§ Your objective:
Set every entry below down once more, exactly as it stands, without images.

[Recorded data]

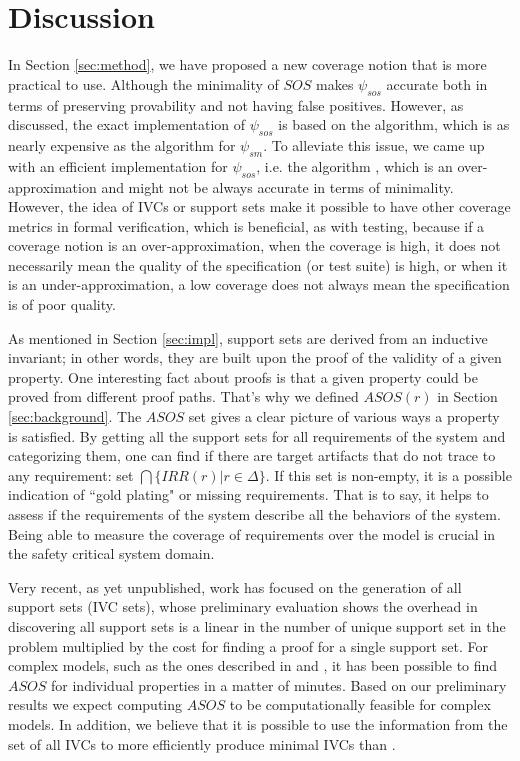 \section{Discussion}
\label{sec:discussion}

In Section \ref{sec:method}, we have proposed a new coverage notion that
is more practical to use. Although the minimality of $SOS$ makes $\psi_{sos}$ accurate
 both in terms of preserving provability and not having false positives. However, as discussed, the exact implementation of $\psi_{sos}$ is based on the \ucbfalg algorithm, which is as nearly expensive as the \mustalg algorithm for $\psi_{sm}$. 
 To alleviate this issue, we came up with an efficient implementation for $\psi_{sos}$, i.e. the \ucalg algorithm \cite{Ghass16}, 
 which is an over-approximation and might not be always accurate in terms of minimality. 
 However, the idea of IVCs or support sets make
it possible to have other coverage metrics in formal verification, which is beneficial, as with testing, because if a
coverage notion is an over-approximation, when the coverage
 is high, it does not necessarily mean the quality of
 the specification (or test suite) is high, or when it is an under-approximation, a low coverage does not always mean the specification is of poor quality.

 As mentioned in Section \ref{sec:impl}, support sets are derived from an inductive invariant; in other words, they are built upon the proof of the validity of a given property. One interesting fact about proofs
  is that a given property could be proved from different proof paths. That's why we defined $ASOS(r)$ in Section \ref{sec:background}. The $ASOS$ set gives a clear picture of various ways a property is satisfied. By getting all the support sets for all requirements of the system and categorizing them, one can find if there are target artifacts that do not trace to any requirement: set $\bigcap \{IRR (r) | r \in \Delta \}$.  If this set is non-empty, it is a possible indication of ``gold plating" or missing requirements. That is to say, it helps to assess if the requirements of the system describe all the behaviors of the system. Being able to measure the coverage of requirements over the model is crucial in the safety critical system domain.

Very recent, as yet unpublished, work has focused on the
generation of all support sets (IVC sets), whose preliminary evaluation
shows the overhead in discovering all support sets is a linear in the
number of unique support set in the problem multiplied by the cost
for finding a proof for a single support set. For complex models, such
as the ones described in \cite {QFCS15:backes} and \cite{hilt2013}, it has been possible to
find $ASOS$ for individual properties in a matter of minutes.
Based on our preliminary results we expect computing $ASOS$ to be computationally feasible for complex models. In
addition, we believe that it is possible to use the information
from the set of all IVCs to more efficiently produce minimal
IVCs than \ucbfalg.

[/Recorded data]

§ Result of this task:
 \section{Discussion}
\label{sec:discussion}

In Section \ref{sec:method}, we have proposed a new coverage notion that
is more practical to use. Although the minimality of $SOS$ makes $\psi_{sos}$ accurate
 both in terms of preserving provability and not having false positives. However, as discussed, the exact implementation of $\psi_{sos}$ is based on the \ucbfalg algorithm, which is as nearly expensive as the \mustalg algorithm for $\psi_{sm}$. 
 To alleviate this issue, we came up with an efficient implementation for $\psi_{sos}$, i.e. the \ucalg algorithm \cite{Ghass16}, 
 which is an over-approximation and might not be always accurate in terms of minimality. 
 However, the idea of IVCs or support sets make
it possible to have other coverage metrics in formal verification, which is beneficial, as with testing, because if a
coverage notion is an over-approximation, when the coverage
 is high, it does not necessarily mean the quality of
 the specification (or test suite) is high, or when it is an under-approximation, a low coverage does not always mean the specification is of poor quality.

 As mentioned in Section \ref{sec:impl}, support sets are derived from an inductive invariant; in other words, they are built upon the proof of the validity of a given property. One interesting fact about proofs
  is that a given property could be proved from different proof paths. That's why we defined $ASOS(r)$ in Section \ref{sec:background}. The $ASOS$ set gives a clear picture of various ways a property is satisfied. By getting all the support sets for all requirements of the system and categorizing them, one can find if there are target artifacts that do not trace to any requirement: set $\bigcap \{IRR (r) | r \in \Delta \}$.  If this set is non-empty, it is a possible indication of ``gold plating" or missing requirements. That is to say, it helps to assess if the requirements of the system describe all the behaviors of the system. Being able to measure the coverage of requirements over the model is crucial in the safety critical system domain.

Very recent, as yet unpublished, work has focused on the
generation of all support sets (IVC sets), whose preliminary evaluation
shows the overhead in discovering all support sets is a linear in the
number of unique support set in the problem multiplied by the cost
for finding a proof for a single support set. For complex models, such
as the ones described in \cite {QFCS15:backes} and \cite{hilt2013}, it has been possible to
find $ASOS$ for individual properties in a matter of minutes.
Based on our preliminary results we expect computing $ASOS$ to be computationally feasible for complex models. In
addition, we believe that it is possible to use the information
from the set of all IVCs to more efficiently produce minimal
IVCs than \ucbfalg.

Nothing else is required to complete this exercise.